• WORK INSTRUCTIONS:
In the material below, the lines between the one holding "Console.WriteLine(arr[i]);" and the one holding "Giv en rankering", inclusive, are to be set down word for word. Pictures stay out.

• SOURCE RECORDS:
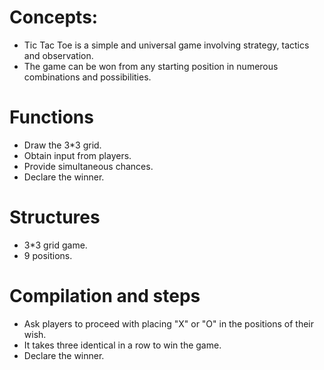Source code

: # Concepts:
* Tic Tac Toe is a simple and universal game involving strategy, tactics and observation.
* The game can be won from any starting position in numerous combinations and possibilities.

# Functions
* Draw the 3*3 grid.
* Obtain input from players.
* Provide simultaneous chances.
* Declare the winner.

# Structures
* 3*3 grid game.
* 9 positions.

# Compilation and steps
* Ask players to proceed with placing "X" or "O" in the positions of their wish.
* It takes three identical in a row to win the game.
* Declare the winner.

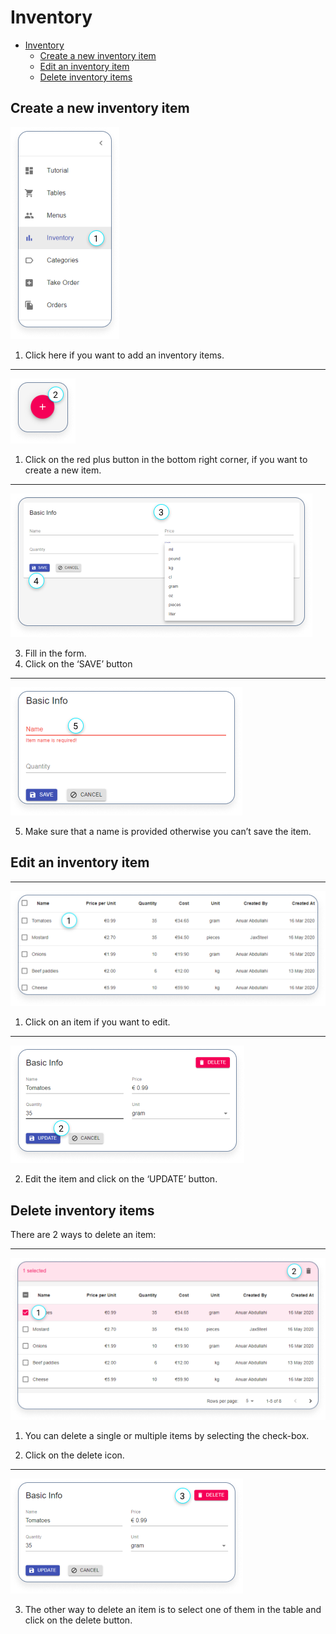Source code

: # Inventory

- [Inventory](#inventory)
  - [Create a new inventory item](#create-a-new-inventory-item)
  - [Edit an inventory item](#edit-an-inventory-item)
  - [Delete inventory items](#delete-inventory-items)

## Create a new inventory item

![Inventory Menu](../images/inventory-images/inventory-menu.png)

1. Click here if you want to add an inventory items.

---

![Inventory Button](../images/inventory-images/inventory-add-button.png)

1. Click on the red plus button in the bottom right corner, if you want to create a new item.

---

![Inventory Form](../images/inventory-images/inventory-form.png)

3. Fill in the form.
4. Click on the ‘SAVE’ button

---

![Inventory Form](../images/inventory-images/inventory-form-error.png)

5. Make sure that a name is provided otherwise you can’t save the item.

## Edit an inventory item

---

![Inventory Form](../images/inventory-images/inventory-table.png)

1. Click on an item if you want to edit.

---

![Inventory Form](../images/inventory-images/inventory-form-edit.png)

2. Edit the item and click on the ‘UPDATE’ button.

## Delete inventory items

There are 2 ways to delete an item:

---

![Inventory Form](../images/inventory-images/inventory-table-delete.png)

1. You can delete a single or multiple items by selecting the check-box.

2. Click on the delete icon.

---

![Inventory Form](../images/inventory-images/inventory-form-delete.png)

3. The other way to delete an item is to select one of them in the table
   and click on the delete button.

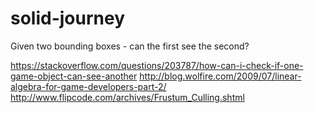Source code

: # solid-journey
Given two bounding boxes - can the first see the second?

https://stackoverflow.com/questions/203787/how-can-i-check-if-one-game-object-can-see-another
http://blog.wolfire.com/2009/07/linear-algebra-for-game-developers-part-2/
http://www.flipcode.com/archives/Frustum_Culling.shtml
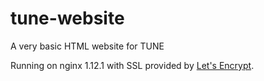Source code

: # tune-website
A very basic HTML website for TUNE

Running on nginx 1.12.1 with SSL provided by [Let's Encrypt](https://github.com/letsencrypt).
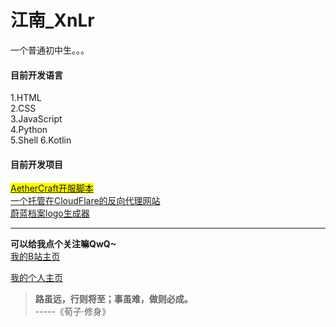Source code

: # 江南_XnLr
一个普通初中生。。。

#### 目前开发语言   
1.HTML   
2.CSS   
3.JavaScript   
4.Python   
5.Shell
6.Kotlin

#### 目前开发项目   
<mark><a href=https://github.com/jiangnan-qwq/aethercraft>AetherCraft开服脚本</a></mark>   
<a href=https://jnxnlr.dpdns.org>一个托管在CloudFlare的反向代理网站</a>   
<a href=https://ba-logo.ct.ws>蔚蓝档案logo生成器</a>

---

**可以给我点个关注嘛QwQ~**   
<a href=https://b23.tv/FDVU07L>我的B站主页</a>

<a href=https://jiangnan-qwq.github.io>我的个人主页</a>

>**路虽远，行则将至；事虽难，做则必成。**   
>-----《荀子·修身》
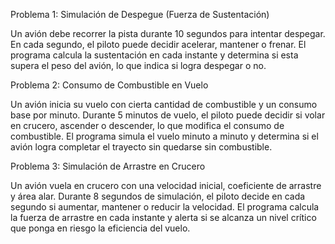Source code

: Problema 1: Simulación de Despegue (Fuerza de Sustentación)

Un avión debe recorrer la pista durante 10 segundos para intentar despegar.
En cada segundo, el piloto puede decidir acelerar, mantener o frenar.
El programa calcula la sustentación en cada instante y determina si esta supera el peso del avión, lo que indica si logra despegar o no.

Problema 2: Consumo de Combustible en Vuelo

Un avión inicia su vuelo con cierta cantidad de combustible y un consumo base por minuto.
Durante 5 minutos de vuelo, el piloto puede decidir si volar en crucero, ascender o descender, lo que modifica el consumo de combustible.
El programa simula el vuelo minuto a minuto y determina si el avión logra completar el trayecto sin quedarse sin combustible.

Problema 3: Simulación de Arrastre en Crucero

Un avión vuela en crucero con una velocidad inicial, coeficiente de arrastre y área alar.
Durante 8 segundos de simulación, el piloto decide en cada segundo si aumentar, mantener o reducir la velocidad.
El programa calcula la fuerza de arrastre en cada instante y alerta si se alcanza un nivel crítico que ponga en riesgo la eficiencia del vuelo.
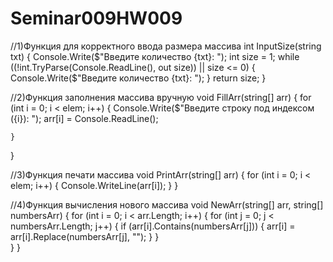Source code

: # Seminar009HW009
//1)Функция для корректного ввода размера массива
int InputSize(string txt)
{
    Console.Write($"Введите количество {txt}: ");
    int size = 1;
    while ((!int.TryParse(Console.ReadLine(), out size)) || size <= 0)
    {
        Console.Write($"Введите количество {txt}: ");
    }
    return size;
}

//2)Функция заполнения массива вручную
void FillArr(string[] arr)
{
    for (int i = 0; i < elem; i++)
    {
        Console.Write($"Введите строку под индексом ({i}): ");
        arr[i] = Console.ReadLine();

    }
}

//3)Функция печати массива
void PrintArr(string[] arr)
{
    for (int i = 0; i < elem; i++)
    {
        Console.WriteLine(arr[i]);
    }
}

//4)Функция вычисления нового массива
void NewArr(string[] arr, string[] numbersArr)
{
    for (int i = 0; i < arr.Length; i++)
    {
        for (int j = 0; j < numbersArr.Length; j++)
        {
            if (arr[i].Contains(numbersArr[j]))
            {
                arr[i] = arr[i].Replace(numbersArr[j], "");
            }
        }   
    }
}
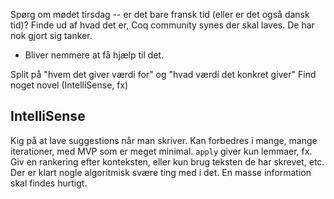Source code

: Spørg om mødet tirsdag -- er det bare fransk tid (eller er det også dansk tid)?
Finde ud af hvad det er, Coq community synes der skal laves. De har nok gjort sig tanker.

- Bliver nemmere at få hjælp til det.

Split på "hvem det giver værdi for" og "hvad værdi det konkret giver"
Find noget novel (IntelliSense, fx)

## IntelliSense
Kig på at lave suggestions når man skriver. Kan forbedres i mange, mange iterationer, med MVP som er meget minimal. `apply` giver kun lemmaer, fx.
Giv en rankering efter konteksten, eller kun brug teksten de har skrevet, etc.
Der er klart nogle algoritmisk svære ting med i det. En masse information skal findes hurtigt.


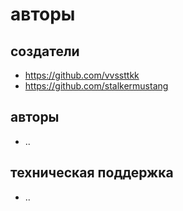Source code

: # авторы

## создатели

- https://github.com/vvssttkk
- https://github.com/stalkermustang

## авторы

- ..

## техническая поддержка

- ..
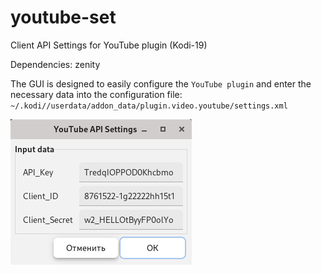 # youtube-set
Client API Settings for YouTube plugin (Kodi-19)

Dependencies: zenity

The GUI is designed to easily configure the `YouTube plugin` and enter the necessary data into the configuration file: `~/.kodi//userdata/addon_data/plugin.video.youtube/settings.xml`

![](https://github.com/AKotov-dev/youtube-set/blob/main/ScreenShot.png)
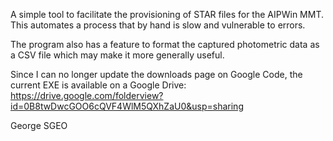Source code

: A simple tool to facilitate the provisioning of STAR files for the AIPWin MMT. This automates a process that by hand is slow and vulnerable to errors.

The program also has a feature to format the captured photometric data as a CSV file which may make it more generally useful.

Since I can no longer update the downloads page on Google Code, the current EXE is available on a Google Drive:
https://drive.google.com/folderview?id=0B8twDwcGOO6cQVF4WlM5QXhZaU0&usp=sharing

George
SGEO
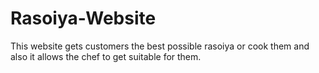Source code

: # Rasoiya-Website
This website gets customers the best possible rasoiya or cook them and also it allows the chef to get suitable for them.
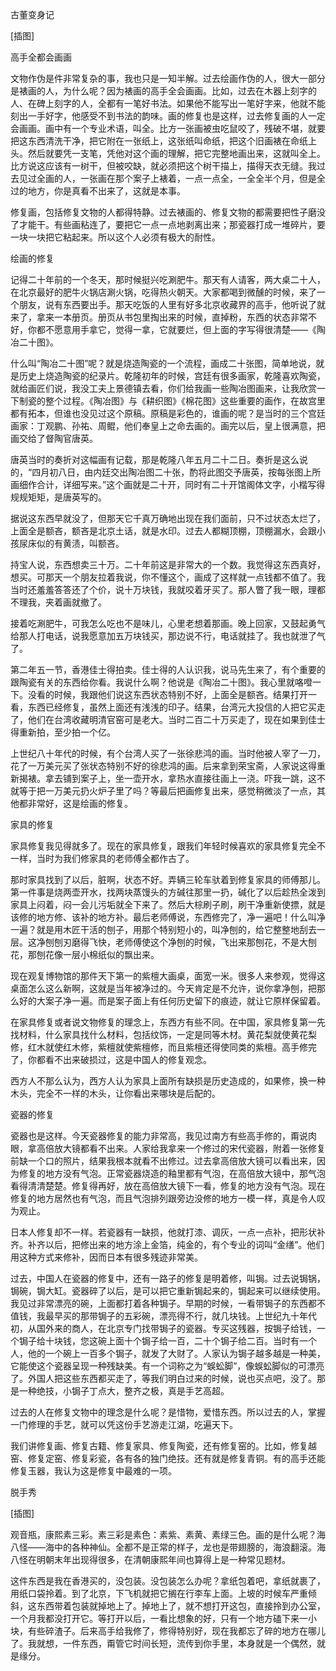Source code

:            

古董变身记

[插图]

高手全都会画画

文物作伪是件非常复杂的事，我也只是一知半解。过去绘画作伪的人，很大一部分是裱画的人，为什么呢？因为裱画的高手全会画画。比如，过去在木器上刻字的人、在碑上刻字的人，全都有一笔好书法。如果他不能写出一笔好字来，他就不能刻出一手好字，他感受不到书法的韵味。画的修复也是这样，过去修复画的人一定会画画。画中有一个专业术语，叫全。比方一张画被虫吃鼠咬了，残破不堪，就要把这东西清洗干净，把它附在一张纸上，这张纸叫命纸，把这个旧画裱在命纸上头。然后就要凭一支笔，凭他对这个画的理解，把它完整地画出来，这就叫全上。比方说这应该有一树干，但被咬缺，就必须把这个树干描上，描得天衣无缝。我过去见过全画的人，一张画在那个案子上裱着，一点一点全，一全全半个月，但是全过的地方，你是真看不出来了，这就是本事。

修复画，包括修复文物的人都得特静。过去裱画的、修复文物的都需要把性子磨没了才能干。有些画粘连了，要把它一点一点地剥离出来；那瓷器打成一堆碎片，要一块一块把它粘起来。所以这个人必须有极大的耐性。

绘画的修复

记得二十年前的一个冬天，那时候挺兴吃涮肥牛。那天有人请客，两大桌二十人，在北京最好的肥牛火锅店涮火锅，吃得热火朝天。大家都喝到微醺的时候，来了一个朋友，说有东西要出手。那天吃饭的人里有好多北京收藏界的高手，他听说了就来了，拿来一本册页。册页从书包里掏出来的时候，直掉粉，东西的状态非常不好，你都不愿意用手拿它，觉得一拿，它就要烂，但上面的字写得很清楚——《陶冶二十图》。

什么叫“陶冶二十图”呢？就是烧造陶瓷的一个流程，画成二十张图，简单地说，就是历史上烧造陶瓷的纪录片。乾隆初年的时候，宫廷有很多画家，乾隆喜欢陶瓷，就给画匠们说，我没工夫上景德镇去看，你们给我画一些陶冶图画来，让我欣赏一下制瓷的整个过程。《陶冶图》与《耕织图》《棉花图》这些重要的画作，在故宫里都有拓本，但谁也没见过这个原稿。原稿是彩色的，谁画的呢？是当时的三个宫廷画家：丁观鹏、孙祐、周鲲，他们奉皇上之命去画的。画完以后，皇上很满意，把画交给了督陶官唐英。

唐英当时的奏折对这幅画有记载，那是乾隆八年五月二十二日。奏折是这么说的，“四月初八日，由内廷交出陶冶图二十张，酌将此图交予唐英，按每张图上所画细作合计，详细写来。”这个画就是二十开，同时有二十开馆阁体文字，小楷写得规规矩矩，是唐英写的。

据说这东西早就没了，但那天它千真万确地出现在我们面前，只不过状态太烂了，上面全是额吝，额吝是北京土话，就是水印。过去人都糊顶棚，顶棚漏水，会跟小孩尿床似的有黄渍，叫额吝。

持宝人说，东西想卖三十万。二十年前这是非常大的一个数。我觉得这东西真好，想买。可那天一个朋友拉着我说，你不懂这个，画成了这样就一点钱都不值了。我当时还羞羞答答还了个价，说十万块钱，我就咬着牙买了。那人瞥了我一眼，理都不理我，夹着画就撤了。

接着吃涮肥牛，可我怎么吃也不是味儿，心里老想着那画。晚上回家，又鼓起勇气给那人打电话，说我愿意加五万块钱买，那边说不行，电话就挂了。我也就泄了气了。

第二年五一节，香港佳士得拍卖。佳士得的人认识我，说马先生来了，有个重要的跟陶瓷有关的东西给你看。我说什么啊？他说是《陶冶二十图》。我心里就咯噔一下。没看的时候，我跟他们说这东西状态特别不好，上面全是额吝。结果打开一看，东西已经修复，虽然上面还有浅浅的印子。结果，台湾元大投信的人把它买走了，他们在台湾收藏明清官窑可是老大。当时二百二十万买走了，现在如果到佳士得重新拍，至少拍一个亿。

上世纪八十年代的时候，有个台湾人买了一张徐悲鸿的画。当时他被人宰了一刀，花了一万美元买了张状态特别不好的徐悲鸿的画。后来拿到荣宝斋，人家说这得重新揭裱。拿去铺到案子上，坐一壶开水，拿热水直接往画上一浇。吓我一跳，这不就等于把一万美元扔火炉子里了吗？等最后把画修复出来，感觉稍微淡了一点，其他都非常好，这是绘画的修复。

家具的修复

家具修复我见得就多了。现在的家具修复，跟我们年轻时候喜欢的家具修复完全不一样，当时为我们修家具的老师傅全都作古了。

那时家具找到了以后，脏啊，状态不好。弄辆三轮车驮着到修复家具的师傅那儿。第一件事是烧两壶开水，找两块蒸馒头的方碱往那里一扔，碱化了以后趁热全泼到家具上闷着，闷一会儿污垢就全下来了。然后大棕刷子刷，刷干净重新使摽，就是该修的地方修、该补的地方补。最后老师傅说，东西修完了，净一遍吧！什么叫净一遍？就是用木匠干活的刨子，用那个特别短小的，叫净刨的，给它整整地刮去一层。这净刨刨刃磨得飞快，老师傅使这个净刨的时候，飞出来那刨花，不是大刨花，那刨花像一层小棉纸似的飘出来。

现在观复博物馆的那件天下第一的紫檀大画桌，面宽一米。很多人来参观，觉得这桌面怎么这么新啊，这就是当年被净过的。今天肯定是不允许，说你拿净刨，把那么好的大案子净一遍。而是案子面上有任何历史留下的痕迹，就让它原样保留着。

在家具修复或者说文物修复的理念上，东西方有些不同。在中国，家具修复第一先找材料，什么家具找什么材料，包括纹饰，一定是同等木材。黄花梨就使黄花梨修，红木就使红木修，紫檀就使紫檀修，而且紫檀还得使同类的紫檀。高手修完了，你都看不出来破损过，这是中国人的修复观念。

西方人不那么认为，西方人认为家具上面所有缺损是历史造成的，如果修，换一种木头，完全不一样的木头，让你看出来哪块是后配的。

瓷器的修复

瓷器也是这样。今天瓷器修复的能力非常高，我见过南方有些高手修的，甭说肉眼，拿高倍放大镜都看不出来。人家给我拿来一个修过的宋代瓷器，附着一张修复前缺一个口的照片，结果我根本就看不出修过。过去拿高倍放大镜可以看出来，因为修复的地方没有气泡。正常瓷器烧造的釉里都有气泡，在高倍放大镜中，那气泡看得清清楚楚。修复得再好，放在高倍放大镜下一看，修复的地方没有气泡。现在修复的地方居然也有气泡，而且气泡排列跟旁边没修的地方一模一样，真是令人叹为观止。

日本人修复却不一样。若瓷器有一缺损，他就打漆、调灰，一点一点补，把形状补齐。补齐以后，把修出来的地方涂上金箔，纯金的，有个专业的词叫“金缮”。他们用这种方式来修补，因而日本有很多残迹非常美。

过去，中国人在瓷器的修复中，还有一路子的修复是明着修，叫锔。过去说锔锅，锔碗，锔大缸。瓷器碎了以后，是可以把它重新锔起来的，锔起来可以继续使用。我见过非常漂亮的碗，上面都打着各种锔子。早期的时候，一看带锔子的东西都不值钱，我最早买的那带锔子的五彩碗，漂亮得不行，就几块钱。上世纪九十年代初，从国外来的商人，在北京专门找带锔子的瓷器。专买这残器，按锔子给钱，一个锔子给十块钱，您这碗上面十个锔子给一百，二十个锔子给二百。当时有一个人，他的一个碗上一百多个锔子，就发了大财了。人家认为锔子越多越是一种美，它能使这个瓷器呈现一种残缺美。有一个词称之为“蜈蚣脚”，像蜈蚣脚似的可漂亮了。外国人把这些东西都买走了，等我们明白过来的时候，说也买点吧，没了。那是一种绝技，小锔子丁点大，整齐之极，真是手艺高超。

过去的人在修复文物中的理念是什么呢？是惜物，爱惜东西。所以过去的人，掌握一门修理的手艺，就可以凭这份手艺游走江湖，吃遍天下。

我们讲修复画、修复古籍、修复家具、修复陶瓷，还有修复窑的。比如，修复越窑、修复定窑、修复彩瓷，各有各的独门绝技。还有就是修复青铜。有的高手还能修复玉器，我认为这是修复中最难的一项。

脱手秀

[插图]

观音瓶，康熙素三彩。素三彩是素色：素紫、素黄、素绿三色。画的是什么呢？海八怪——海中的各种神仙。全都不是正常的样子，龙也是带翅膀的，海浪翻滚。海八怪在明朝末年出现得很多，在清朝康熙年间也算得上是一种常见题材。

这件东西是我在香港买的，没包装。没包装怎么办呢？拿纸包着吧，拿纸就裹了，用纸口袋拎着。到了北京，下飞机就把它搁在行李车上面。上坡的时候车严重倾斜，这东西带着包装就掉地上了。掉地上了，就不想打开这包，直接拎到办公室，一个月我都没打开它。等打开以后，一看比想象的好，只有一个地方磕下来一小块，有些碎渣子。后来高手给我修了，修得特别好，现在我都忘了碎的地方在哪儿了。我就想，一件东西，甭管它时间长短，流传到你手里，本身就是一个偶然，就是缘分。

• TASK SOLUTION:
        Console.WriteLine(arr[i]);
    }
}

//4)Функция вычисления нового массива
void NewArr(string[] arr, string[] numbersArr)
{
    for (int i = 0; i < arr.Length; i++)
    {
        for (int j = 0; j < numbersArr.Length; j++)
        {
            if (arr[i].Contains(numbersArr[j]))
            {
                arr[i] = arr[i].Replace(numbersArr[j], "");
            }
        }   
    }
}
Source code

: Spørg om mødet tirsdag -- er det bare fransk tid (eller er det også dansk tid)?
Finde ud af hvad det er, Coq community synes der skal laves. De har nok gjort sig tanker.

- Bliver nemmere at få hjælp til det.

Split på "hvem det giver værdi for" og "hvad værdi det konkret giver"
Find noget novel (IntelliSense, fx)

## IntelliSense
Kig på at lave suggestions når man skriver. Kan forbedres i mange, mange iterationer, med MVP som er meget minimal. `apply` giver kun lemmaer, fx.
Giv en rankering efter konteksten, eller kun brug teksten de har skrevet, etc.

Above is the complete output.